La fiction –et sa fantaisie comique- se focalise plus sur les adultes que sur les jeunes filles. Le basculement (l’explosion des contradictions entre la morale dominante, l’esprit de sérieux, d’un côté, et la soif de plaisir, le besoin de liberté, de l’autre) de la fin des années soixante confrontée à l’onde de choc de Mai 68 est cependant figuré à l’écran dans un final épatant. Après leur victoire à un concours d’écoles ménagères organisé par l’ORTF de l’époque, la petite troupe décide de ‘monter’ de l’Alsace à Paris. Au-delà des péripéties rocambolesques de ce voyage impromptu, la bande de filles se retrouve sur des routes de campagne aux abords de la capitale. Avec la directrice à leur tête, la petite troupe se met à danser et à reprendre en chœur des chants de liberté et des hymnes à l’émancipation des femmes. Plusieurs chorégraphies prennent vie, chants et danses s’inventent.
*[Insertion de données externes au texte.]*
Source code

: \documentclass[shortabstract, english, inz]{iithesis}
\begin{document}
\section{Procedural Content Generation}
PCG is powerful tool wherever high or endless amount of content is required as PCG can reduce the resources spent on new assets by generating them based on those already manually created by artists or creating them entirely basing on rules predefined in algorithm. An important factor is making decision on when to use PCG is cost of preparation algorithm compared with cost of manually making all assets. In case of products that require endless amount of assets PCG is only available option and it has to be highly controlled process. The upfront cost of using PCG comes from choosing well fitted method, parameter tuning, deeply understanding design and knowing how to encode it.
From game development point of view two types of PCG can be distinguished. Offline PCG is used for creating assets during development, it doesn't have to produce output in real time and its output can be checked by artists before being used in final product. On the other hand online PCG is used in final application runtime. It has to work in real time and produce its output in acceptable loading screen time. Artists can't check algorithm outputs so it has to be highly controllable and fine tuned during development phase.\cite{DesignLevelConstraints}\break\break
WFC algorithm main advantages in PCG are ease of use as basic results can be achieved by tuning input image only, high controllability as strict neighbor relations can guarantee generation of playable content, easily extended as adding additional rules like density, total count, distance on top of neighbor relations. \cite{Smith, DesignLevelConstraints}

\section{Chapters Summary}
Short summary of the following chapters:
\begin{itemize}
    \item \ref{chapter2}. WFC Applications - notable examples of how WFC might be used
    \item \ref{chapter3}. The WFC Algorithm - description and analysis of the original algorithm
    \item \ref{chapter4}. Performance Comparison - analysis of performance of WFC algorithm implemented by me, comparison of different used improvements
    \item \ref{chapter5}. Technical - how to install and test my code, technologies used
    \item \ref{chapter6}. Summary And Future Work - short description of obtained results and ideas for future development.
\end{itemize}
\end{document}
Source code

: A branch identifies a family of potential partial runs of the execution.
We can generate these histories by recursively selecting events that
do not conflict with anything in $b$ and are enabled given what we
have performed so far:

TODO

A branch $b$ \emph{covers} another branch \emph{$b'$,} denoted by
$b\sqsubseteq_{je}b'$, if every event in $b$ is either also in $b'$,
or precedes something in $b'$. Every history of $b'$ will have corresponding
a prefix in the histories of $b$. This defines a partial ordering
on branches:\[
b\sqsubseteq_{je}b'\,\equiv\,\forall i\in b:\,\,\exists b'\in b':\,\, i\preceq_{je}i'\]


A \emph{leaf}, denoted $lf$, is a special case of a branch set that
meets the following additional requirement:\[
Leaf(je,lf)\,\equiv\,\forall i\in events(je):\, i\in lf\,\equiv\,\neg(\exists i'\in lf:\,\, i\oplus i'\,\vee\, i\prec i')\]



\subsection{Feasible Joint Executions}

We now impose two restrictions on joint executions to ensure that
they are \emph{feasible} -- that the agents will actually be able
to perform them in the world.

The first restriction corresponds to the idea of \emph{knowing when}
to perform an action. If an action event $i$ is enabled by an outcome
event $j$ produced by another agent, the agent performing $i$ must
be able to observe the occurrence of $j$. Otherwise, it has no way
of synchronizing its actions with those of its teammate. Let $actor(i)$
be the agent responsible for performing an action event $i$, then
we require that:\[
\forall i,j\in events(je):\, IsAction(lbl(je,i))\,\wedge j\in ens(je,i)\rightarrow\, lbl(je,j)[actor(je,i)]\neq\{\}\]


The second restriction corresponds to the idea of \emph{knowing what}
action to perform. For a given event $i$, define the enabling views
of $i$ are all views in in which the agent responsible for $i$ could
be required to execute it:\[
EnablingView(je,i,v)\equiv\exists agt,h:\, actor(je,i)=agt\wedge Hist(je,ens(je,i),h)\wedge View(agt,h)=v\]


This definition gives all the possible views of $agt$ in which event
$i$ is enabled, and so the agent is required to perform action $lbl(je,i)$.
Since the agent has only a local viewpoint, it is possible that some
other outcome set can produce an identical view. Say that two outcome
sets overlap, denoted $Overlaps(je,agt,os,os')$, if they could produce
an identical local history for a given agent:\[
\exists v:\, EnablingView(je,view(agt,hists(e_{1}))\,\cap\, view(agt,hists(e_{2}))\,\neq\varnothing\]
Chacune des femmes crie les noms de grandes figures féminines de l’histoire de France.
Même si toutes les écoles d’enseignement ménager disparaissent à l’orée des années soixante-dix, Martin Provost, en braquant les projecteurs sur une institution d’un autre temps, met en lumière à sa façon fantaisiste et poétique le sort réservée aux jeunes filles d’alors et l’ébauche d’une émancipation féminine à la faveur de la brèche ouverte par Mai 68.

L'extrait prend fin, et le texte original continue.